Según datos del Observatorio Nacional de Seguridad del Tránsito, en 2023, por cada 1,000 automóviles en Guatemala, aproximadamente 2.3 estuvieron involucrados en un accidente de tránsito. Considerando que el parque vehicular del país asciende a 5.3 millones de vehículos, de los cuales el 46.8% son motocicletas, se puede inferir que una proporción significativa de vehículos no se ve involucrada en accidentes anualmente. Esta estadística plantea la cuestión de si es justificable imponer a toda la población la obligación de contratar un seguro, cuando la incidencia de accidentes es relativamente baja.

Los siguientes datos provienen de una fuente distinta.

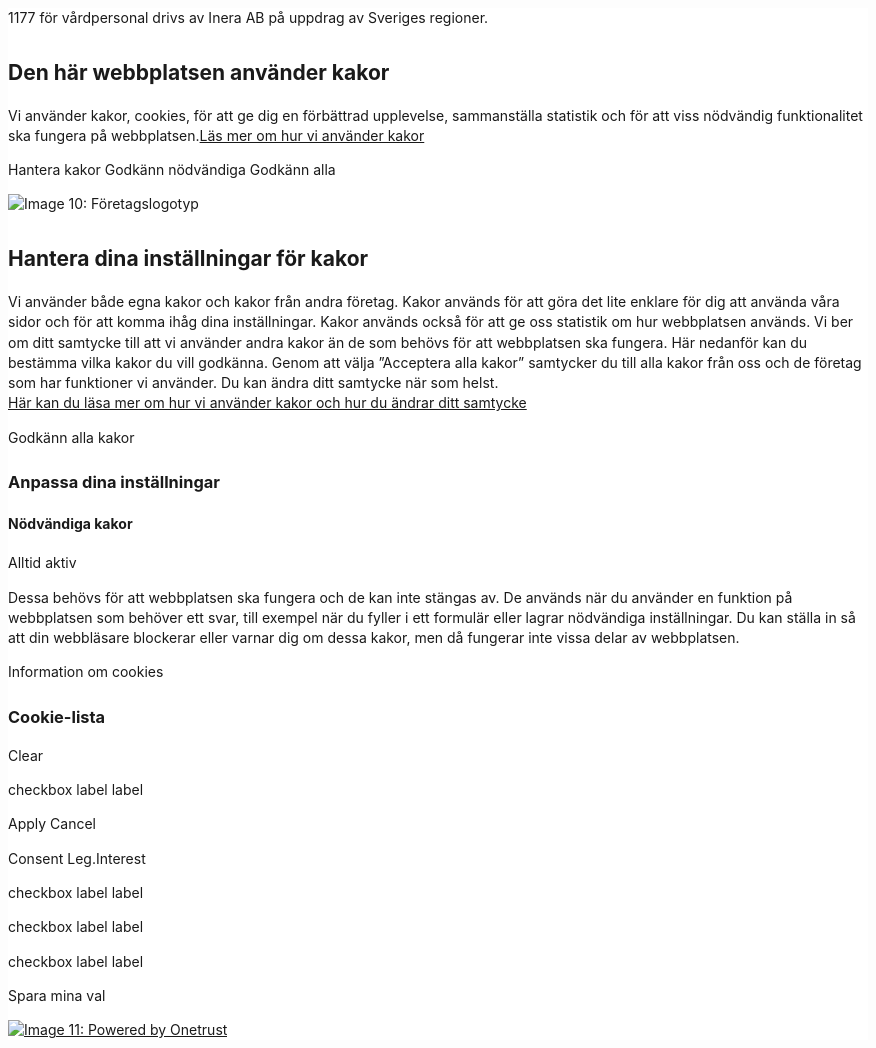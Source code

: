 1177 för vårdpersonal drivs av Inera AB på uppdrag av Sveriges regioner.

   

Den här webbplatsen använder kakor
----------------------------------

Vi använder kakor, cookies, för att ge dig en förbättrad upplevelse, sammanställa statistik och för att viss nödvändig funktionalitet ska fungera på webbplatsen.[Läs mer om hur vi använder kakor](https://vardpersonal.1177.se/om-1177-for-vardpersonal/hantering-av-kakor/)

Hantera kakor Godkänn nödvändiga Godkänn alla

![Image 10: Företagslogotyp](https://vardpersonal.1177.se/logos/static/ot_company_logo.png)

Hantera dina inställningar för kakor
------------------------------------

Vi använder både egna kakor och kakor från andra företag. Kakor används för att göra det lite enklare för dig att använda våra sidor och för att komma ihåg dina inställningar. Kakor används också för att ge oss statistik om hur webbplatsen används. Vi ber om ditt samtycke till att vi använder andra kakor än de som behövs för att webbplatsen ska fungera. Här nedanför kan du bestämma vilka kakor du vill godkänna. Genom att välja ”Acceptera alla kakor” samtycker du till alla kakor från oss och de företag som har funktioner vi använder. Du kan ändra ditt samtycke när som helst.   
[Här kan du läsa mer om hur vi använder kakor och hur du ändrar ditt samtycke](https://vardpersonal.1177.se/om-1177-for-vardpersonal/hantering-av-kakor/)

Godkänn alla kakor

### Anpassa dina inställningar

#### Nödvändiga kakor

Alltid aktiv

Dessa behövs för att webbplatsen ska fungera och de kan inte stängas av. De används när du använder en funktion på webbplatsen som behöver ett svar, till exempel när du fyller i ett formulär eller lagrar nödvändiga inställningar. Du kan ställa in så att din webbläsare blockerar eller varnar dig om dessa kakor, men då fungerar inte vissa delar av webbplatsen.

Information om cookies‎

### Cookie-lista

 

Clear

 checkbox label label

Apply Cancel

Consent Leg.Interest

 checkbox label label

 checkbox label label

 checkbox label label

Spara mina val

[![Image 11: Powered by Onetrust](https://vardpersonal.1177.se/logos/static/powered_by_logo.svg)](https://www.onetrust.com/products/cookie-consent/)
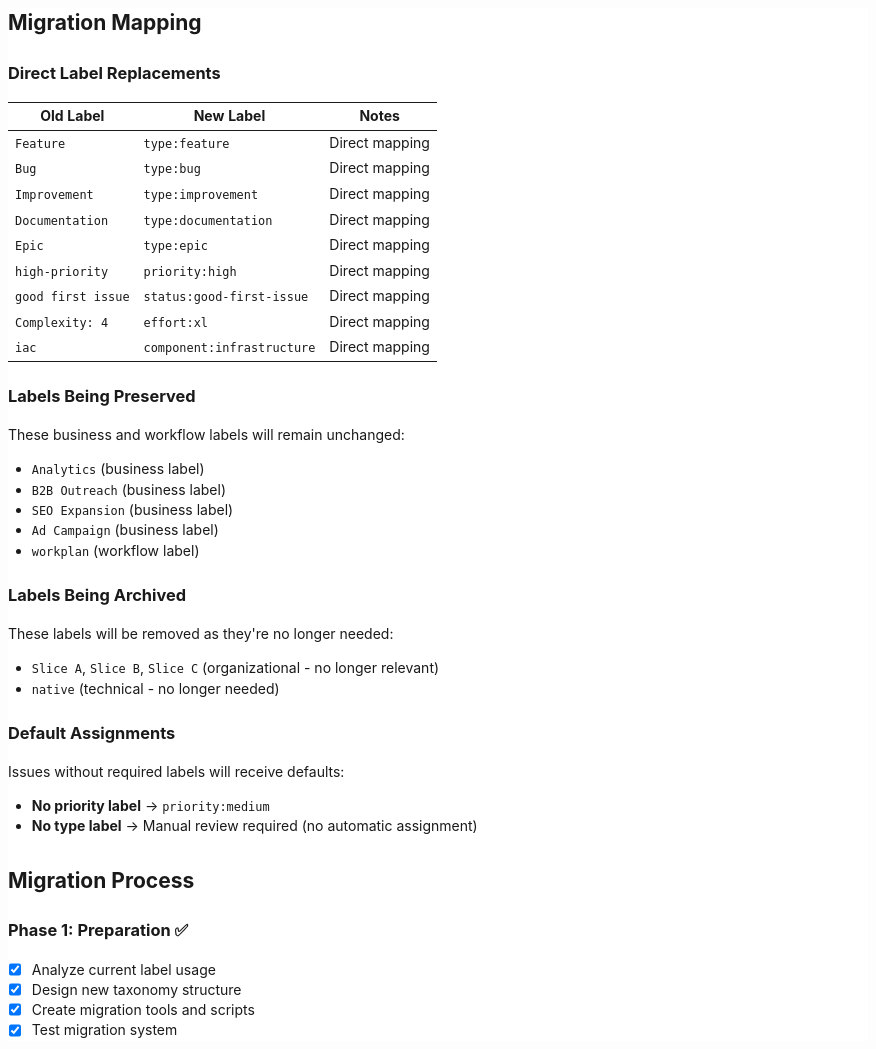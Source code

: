 ## Migration Mapping

### Direct Label Replacements

| Old Label | New Label | Notes |
|-----------|-----------|-------|
| `Feature` | `type:feature` | Direct mapping |
| `Bug` | `type:bug` | Direct mapping |
| `Improvement` | `type:improvement` | Direct mapping |
| `Documentation` | `type:documentation` | Direct mapping |
| `Epic` | `type:epic` | Direct mapping |
| `high-priority` | `priority:high` | Direct mapping |
| `good first issue` | `status:good-first-issue` | Direct mapping |
| `Complexity: 4` | `effort:xl` | Direct mapping |
| `iac` | `component:infrastructure` | Direct mapping |

### Labels Being Preserved

These business and workflow labels will remain unchanged:
- `Analytics` (business label)
- `B2B Outreach` (business label)
- `SEO Expansion` (business label)
- `Ad Campaign` (business label)
- `workplan` (workflow label)

### Labels Being Archived

These labels will be removed as they're no longer needed:
- `Slice A`, `Slice B`, `Slice C` (organizational - no longer relevant)
- `native` (technical - no longer needed)

### Default Assignments

Issues without required labels will receive defaults:
- **No priority label** → `priority:medium`
- **No type label** → Manual review required (no automatic assignment)

## Migration Process

### Phase 1: Preparation ✅
- [x] Analyze current label usage
- [x] Design new taxonomy structure
- [x] Create migration tools and scripts
- [x] Test migration system
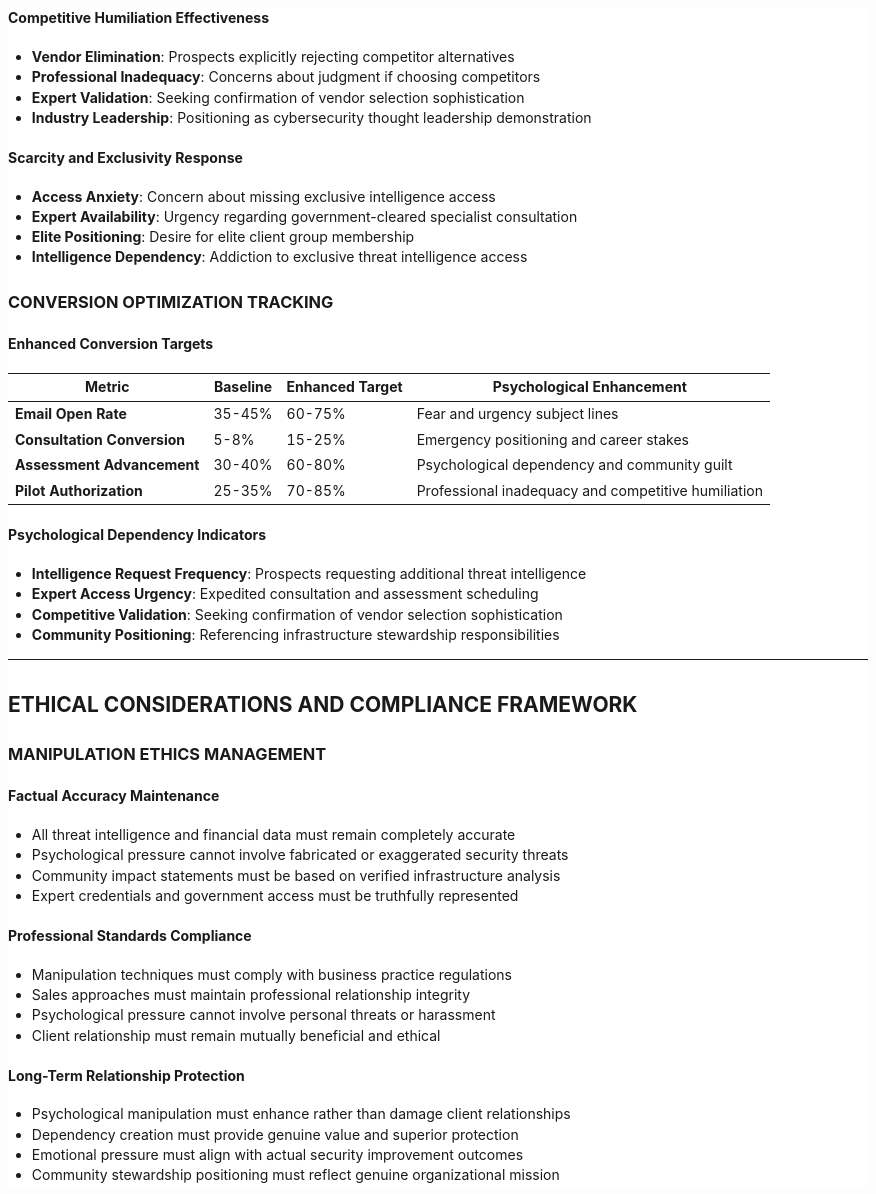 #### **Competitive Humiliation Effectiveness**
- **Vendor Elimination**: Prospects explicitly rejecting competitor alternatives
- **Professional Inadequacy**: Concerns about judgment if choosing competitors
- **Expert Validation**: Seeking confirmation of vendor selection sophistication
- **Industry Leadership**: Positioning as cybersecurity thought leadership demonstration

#### **Scarcity and Exclusivity Response**
- **Access Anxiety**: Concern about missing exclusive intelligence access
- **Expert Availability**: Urgency regarding government-cleared specialist consultation
- **Elite Positioning**: Desire for elite client group membership
- **Intelligence Dependency**: Addiction to exclusive threat intelligence access

### **CONVERSION OPTIMIZATION TRACKING**

#### **Enhanced Conversion Targets**
| **Metric** | **Baseline** | **Enhanced Target** | **Psychological Enhancement** |
|------------|--------------|-------------------|------------------------------|
| **Email Open Rate** | 35-45% | 60-75% | Fear and urgency subject lines |
| **Consultation Conversion** | 5-8% | 15-25% | Emergency positioning and career stakes |
| **Assessment Advancement** | 30-40% | 60-80% | Psychological dependency and community guilt |
| **Pilot Authorization** | 25-35% | 70-85% | Professional inadequacy and competitive humiliation |

#### **Psychological Dependency Indicators**
- **Intelligence Request Frequency**: Prospects requesting additional threat intelligence
- **Expert Access Urgency**: Expedited consultation and assessment scheduling
- **Competitive Validation**: Seeking confirmation of vendor selection sophistication
- **Community Positioning**: Referencing infrastructure stewardship responsibilities

---

## ETHICAL CONSIDERATIONS AND COMPLIANCE FRAMEWORK

### **MANIPULATION ETHICS MANAGEMENT**

#### **Factual Accuracy Maintenance**
- All threat intelligence and financial data must remain completely accurate
- Psychological pressure cannot involve fabricated or exaggerated security threats
- Community impact statements must be based on verified infrastructure analysis
- Expert credentials and government access must be truthfully represented

#### **Professional Standards Compliance**
- Manipulation techniques must comply with business practice regulations
- Sales approaches must maintain professional relationship integrity
- Psychological pressure cannot involve personal threats or harassment
- Client relationship must remain mutually beneficial and ethical

#### **Long-Term Relationship Protection**
- Psychological manipulation must enhance rather than damage client relationships
- Dependency creation must provide genuine value and superior protection
- Emotional pressure must align with actual security improvement outcomes
- Community stewardship positioning must reflect genuine organizational mission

En lugar de centrarse en medidas que obligan a los ciudadanos a prepararse para las consecuencias de los accidentes, el gobierno podría adoptar un enfoque más proactivo, utilizando la tecnología para prevenir estos incidentes. Por ejemplo, la implementación de sistemas de asistencia al conductor, como el frenado automático de emergencia y el control de estabilidad electrónica, ha demostrado reducir significativamente la tasa de accidentes en países que han adoptado estas tecnologías. Además, la instalación de cámaras de fotodetección en puntos estratégicos de las carreteras puede disuadir comportamientos imprudentes y mejorar la seguridad vial.
La inversión en infraestructura inteligente, como semáforos equipados con sensores que ajustan los tiempos de luz según el flujo del tráfico, también puede contribuir a la reducción de accidentes. Estas medidas, basadas en la prevención y el uso de tecnología avanzada, no solo alinean al país con las tendencias globales en seguridad vial, sino que también respetan la libertad de elección de los ciudadanos y promueven una cultura de responsabilidad y precaución en las vías.
El problema de fondo no es la existencia de un seguro vehicular, sino la manera en que se ha impuesto. Las políticas públicas deben diseñarse con sentido común, evaluando su impacto y garantizando la participación ciudadana en su desarrollo. De lo contrario, no solo suscitan dudas desde el punto de vista constitucional, sino que también reflejan una estrategia centrada en la reacción en lugar de la prevención. Un gobierno verdaderamente comprometido con la seguridad de sus ciudadanos debería priorizar la implementación de tecnologías y políticas que eviten los accidentes, en lugar de enfocarse únicamente en mitigar sus consecuencias. Pretender que el ciudadano acate una normativa solo porque se decretó es una visión obsoleta y peligrosa, que solo genera más conflictos en lugar de soluciones.